Create and use a materialized view

You can create a materialized view of a query to calculate and store results of an expensive operation, such as join.

In this task, you create and populate example tables. You create a materialized view of a join of the tables. Subsequently, when you run a query to join the tables, the query plan takes advantage of the precomputed join to accelerate processing.

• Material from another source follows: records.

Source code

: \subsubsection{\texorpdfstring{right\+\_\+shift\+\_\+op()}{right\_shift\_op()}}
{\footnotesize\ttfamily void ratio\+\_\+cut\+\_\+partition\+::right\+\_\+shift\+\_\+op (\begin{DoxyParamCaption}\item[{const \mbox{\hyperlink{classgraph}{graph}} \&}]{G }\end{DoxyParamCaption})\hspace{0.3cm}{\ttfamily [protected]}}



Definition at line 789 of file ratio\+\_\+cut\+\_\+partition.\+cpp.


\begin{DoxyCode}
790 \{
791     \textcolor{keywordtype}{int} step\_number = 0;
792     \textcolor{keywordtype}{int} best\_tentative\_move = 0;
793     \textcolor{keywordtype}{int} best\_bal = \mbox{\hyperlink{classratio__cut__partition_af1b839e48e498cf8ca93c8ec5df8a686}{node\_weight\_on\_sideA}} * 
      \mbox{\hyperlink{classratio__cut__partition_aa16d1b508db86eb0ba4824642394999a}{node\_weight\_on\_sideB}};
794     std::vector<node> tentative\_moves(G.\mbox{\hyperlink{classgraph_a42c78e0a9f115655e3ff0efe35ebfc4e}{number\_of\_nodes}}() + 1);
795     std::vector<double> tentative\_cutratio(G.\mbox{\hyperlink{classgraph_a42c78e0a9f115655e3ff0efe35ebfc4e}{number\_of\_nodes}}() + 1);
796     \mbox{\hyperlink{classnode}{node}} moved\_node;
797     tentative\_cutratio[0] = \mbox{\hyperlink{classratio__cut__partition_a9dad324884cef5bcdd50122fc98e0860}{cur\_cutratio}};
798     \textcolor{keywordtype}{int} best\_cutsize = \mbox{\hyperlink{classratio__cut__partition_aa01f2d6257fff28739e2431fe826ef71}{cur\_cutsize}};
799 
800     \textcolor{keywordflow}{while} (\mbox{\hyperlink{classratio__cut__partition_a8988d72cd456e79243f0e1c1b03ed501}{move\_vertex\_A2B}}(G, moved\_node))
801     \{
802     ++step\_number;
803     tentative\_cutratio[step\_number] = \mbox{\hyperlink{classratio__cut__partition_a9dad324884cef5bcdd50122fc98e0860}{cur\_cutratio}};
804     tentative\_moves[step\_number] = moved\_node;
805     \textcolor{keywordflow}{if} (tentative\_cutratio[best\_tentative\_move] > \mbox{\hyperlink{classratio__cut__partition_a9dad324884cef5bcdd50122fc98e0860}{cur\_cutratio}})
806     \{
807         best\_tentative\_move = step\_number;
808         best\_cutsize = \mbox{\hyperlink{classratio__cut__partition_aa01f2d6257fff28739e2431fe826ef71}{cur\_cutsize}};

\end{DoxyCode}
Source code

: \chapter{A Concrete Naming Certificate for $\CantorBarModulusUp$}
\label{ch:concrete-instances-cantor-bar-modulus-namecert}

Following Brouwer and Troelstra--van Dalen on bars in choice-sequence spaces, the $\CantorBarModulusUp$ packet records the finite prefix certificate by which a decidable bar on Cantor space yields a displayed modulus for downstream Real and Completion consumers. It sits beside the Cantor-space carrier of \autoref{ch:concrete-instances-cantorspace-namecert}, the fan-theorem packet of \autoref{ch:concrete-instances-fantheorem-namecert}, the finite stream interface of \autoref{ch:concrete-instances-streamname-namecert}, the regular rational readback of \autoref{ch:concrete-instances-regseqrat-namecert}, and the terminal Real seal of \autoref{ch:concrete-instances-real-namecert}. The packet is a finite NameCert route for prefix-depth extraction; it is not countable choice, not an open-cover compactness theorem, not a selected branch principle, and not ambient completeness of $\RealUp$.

This task is over-simplified and is intended to show the syntax and output of a materialized view, not to demonstrate accelerated processing that results in a real-world task, which would process a large amount of data.

In Data Analytics Studio (DAS), the Hive shell, or other Hive UI, create two tables:

CREATE TABLE emps (
   empid INT,
   deptno INT,
   name VARCHAR(256),
   salary FLOAT,
   hire_date TIMESTAMP);
                    
CREATE TABLE depts (
   deptno INT,
   deptname VARCHAR(256),
   locationid INT);

Insert some data into the tables for example purposes:

INSERT INTO TABLE emps VALUES (10001,101,'jane doe',250000,'2018-01-10');
INSERT INTO TABLE emps VALUES (10002,100,'somporn klailee',210000,'2017-12-25');
INSERT INTO TABLE emps VALUES (10003,200,'jeiranan thongnopneua',175000,'2018-05-05');
                    
INSERT INTO TABLE depts VALUES (100,'HR',10);
INSERT INTO TABLE depts VALUES (101,'Eng',11);
INSERT INTO TABLE depts VALUES (200,'Sup',20);

Create a materialized view to join the tables:

CREATE MATERIALIZED VIEW mv1
  AS SELECT empid, deptname, hire_date
  FROM emps JOIN depts
  ON (emps.deptno = depts.deptno)
  WHERE hire_date >= '2017-01-01';

Execute a query that takes advantage of the precomputation performed by the materialized view:

SELECT empid, deptname
  FROM emps
  JOIN depts
  ON (emps.deptno = depts.deptno)
  WHERE hire_date >= '2017-01-01'
  AND hire_date <= '2019-01-01';

Output is:

+--------+-----------+
| empid  | deptname  |
+--------+-----------+
| 10003  | Sup       |
| 10002  | HR        |
| 10001  | Eng       |
+--------+-----------+

In Cloudera Manager, enable explain logging: Navigate to Clusters > HIVE_ON_TEZ-1 > Configuration, search for hive.log.explain.output, check HiveServer2 Default Group, and click Save Changes.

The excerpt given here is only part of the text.